(Exercise prompt): Below are records; give the number of their lines that contain "subsection", and only that number.

START Dataset content

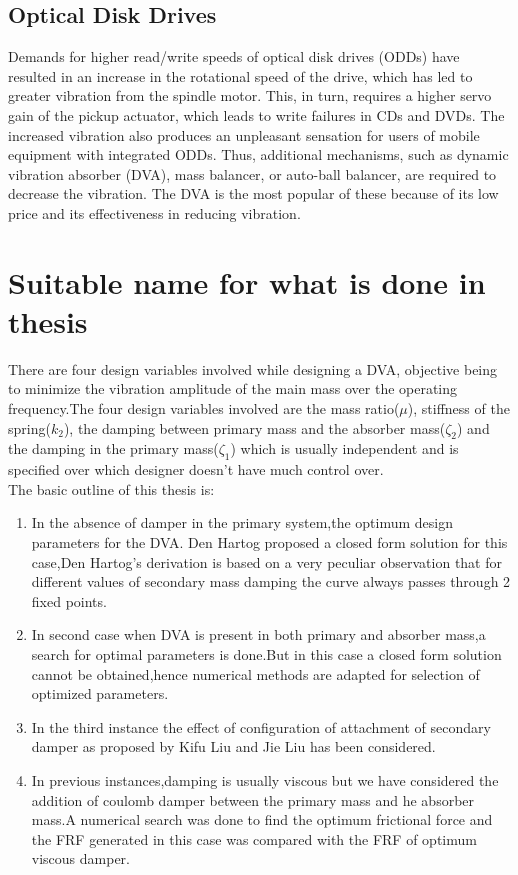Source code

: \subsection{Optical Disk Drives}
Demands for higher read/write speeds of optical disk drives (ODDs) have resulted in an increase in the rotational speed of the drive, which has led to greater vibration from the spindle motor. This, in turn, requires a higher servo gain of the pickup actuator, which leads to write failures in CDs and DVDs. The increased vibration also produces an unpleasant sensation for users of mobile equipment with integrated ODDs. Thus, additional mechanisms, such as dynamic vibration absorber (DVA), mass balancer, or auto-ball balancer, are required to decrease the vibration. The DVA is the most popular of these because of its low price and its effectiveness in reducing vibration.

\section{Suitable name for what is done in thesis}
There are four design variables involved while designing a DVA, objective being to minimize the vibration amplitude of the main mass over the operating frequency.The four design variables involved are the mass ratio($\mu$), stiffness of the spring($k_2$), the damping between primary mass and the absorber mass($\zeta_2$) and the damping in the primary mass($\zeta_1$) which is usually independent and is specified over which designer doesn't have much control over.\\

The basic outline of this thesis is:
\begin{enumerate}[1.]
\item In the absence of damper in the primary system,the optimum design parameters for the DVA. Den Hartog proposed a closed form solution for this case,Den Hartog’s derivation is based on a very peculiar observation that for different values of secondary mass damping the curve always passes through 2 fixed points.
\item In second case when DVA is present in both primary and absorber mass,a search for optimal parameters is done.But in this case a closed form solution cannot be obtained,hence numerical methods are adapted for selection of optimized parameters.
\item In the third instance the effect of configuration of attachment of secondary damper as proposed by Kifu Liu and Jie Liu has been considered.
\item In previous instances,damping is usually viscous but we have considered the addition of coulomb damper between the primary mass and he absorber mass.A numerical search was done to find the optimum frictional force and the FRF generated in this case was compared with the FRF of optimum viscous damper. 
\end{enumerate}

%
                       
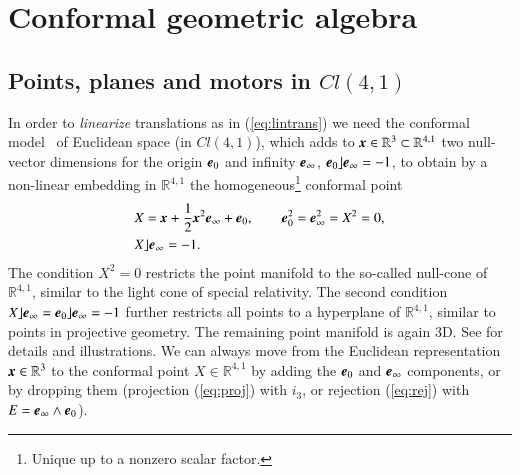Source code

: \documentclass[cameraready]{jcmsi}%
\newcommand{\R}{\mathbb{R}}
\newcommand{\gvec}[1]{\ensuremath{\mbox{\textbf{\textit{#1}}}}}
\begin{document}
\section{Conformal geometric algebra \label{sc:CGA}}

\subsection{Points, planes and motors in $Cl(4,1)$}

In order to \textit{linearize} translations as in (\ref{eq:lintrans}) we need the conformal
model~\cite{SL:Diss, LVA:MoebRn, HL:IAandGR} of Euclidean space (in $Cl(4,1)$), 
which adds to $\gvec{x}\in\R^3\subset\R^{4,1}$ two null-vector dimensions for 
the origin $\gvec{e}_0$ and infinity $\gvec{e}_{\infty}$, 
$\gvec{e}_0\rfloor \gvec{e}_{\infty}=-1$, to obtain by a non-linear embedding in $\R^{4,1}$ the homogeneous\footnote{Unique up to a nonzero scalar factor.} conformal point
\begin{align}
  &X = \gvec{x} + \frac{1}{2}\gvec{x}^2\gvec{e}_{\infty}+\gvec{e}_0, 
  \qquad
  \gvec{e}_0^2=\gvec{e}_{\infty}^2=X^2=0,
  \nonumber \\
  &X\rfloor \gvec{e}_{\infty}=-1.
\end{align}
The condition $X^2=0$ restricts the point manifold to the so-called null-cone of $\R^{4,1}$, similar to the light cone of special relativity. The second condition $X\rfloor \gvec{e}_{\infty}=\gvec{e}_0\rfloor\gvec{e}_{\infty}=-1$ further restricts all points to a hyperplane of $\R^{4,1}$, similar to points in projective geometry. The remaining point manifold is again 3D. See \cite{DL:GAfPh,DFM:GAfCS,HTBY:Carrier,HL:IAandGR,AM:LinGA,CP:CLUCalc,CP:GAappEng,GS:CMinGA} for details and illustrations. We can always move from the Euclidean representation $\gvec{x} \in \R^3$ to the conformal point $X \in \R^{4,1}$ by adding the $\gvec{e}_{0}$ and $\gvec{e}_{\infty}$ components, or by dropping them (projection (\ref{eq:proj}) with $i_3$, or rejection (\ref{eq:rej}) with $E=\gvec{e}_{\infty}\wedge\gvec{e}_{0}$). 
\end{document}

END Dataset content

(Response box): 2